Speed Master: Quick or Slow Play to Attack Speaker Recognition

Zhe Ye, Wenjie Zhang, Ying Ren, Xiangui Kang, Diqun Yan, Bin Ma, Shiqi Wang

Published: 2025, Last Modified: 22 Jul 2025AAAI 2025EveryoneRevisionsBibTeXCC BY-SA 4.0

Abstract: Backdoor attacks pose a significant threat during the model's training phase. Attackers craft pre-defined triggers to break deep neural networks, ensuring the model accurately classifies clean samples during inference yet erroneously classifies samples added with these triggers. Recent studies have shown that speaker recognition systems trained on large-scale data are susceptible to backdoor attacks. Existing attackers employ unnoticed ambient sounds as triggers. However, these sounds are not inherently part of the training samples themselves. In essence, triggers can be designed to maintain an intrinsic connection with the original speech to enhance stealthiness. Our paper presents a novel attack methodology named Speed Master, which undermines deep neural networks by manipulating the speed of speech samples.
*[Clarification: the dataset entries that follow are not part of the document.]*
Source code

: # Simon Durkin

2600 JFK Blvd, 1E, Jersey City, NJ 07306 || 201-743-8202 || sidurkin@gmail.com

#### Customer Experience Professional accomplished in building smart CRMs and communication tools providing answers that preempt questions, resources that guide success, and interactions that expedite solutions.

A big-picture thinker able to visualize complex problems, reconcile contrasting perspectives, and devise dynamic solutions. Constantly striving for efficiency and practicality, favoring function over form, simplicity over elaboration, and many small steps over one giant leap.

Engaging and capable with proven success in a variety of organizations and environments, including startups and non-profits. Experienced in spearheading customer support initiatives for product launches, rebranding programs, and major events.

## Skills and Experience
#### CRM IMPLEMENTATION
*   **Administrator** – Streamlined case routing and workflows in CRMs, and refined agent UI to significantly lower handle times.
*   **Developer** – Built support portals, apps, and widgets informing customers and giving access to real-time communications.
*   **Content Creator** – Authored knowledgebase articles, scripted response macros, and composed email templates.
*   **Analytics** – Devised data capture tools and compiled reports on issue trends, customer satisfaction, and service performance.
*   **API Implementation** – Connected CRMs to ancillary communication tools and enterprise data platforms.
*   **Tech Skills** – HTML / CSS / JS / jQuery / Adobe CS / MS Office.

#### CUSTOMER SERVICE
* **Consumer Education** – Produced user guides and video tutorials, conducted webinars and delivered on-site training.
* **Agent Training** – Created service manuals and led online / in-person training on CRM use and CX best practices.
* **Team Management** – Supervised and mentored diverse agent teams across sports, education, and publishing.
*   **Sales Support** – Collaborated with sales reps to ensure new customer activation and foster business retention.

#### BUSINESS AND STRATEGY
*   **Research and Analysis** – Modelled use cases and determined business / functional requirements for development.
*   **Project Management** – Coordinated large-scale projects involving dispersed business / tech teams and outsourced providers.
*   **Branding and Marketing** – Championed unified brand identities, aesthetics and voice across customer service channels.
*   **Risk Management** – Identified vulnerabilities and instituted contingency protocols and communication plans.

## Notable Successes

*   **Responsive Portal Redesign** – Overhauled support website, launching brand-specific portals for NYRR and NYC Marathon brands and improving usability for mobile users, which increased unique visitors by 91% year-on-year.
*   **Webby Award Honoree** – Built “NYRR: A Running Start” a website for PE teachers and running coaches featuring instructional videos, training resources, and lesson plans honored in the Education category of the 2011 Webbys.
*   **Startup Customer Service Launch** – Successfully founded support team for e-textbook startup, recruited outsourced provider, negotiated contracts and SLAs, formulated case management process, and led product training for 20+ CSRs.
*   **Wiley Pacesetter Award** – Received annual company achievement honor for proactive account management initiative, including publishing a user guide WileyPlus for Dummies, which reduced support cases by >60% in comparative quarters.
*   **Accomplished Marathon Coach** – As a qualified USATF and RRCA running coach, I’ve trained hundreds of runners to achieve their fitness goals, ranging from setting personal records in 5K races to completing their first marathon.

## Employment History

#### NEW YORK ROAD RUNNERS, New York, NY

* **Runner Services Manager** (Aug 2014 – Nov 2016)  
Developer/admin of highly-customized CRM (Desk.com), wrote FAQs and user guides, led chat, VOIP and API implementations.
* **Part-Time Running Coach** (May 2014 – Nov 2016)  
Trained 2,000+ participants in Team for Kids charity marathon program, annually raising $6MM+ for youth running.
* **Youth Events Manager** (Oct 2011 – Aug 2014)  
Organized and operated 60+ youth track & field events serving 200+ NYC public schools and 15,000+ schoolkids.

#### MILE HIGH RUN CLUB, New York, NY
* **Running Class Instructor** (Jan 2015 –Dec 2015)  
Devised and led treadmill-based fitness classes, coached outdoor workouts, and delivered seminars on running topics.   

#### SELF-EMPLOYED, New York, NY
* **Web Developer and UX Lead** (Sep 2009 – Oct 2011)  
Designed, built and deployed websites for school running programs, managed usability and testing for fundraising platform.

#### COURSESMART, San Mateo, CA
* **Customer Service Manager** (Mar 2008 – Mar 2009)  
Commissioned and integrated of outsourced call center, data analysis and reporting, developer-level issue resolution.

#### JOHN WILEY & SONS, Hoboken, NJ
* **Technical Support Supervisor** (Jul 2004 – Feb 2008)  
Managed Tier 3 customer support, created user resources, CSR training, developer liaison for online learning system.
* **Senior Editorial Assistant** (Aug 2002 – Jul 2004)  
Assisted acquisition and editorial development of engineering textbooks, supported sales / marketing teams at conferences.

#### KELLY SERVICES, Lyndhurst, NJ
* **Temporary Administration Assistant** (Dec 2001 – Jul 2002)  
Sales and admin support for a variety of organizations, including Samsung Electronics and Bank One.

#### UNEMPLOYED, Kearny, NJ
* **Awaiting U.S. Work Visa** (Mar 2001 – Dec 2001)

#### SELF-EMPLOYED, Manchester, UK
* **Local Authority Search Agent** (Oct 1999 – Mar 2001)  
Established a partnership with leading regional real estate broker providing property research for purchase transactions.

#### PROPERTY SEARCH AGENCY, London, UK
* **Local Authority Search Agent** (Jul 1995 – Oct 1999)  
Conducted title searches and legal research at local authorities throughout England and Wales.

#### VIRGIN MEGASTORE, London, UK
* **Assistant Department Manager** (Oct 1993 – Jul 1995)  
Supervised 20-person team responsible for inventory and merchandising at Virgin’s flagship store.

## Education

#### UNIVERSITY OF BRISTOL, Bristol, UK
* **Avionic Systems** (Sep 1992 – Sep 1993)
Specifically, we execute poison-only backdoor attacks using speed or tempo adjustment. Changes in speech rate have become a common occurrence, as seen on platforms that allow users to adjust playback speed. In real-world scenarios, people naturally adjust their speaking rate depending on the context. As a result, changes in a speaker’s speech rate are typically perceived as normal and are unlikely to raise suspicion. Furthermore, detecting such subtle adjustments becomes challenging for users without reference speech. Our comprehensive experiments demonstrate that Speed Master can achieve an ASR over 99% in the digital domain, with only a 0.6% poisoning rate. Additionally, we validate the feasibility of Speed Master in the real world and its resistance to typical defensive measures.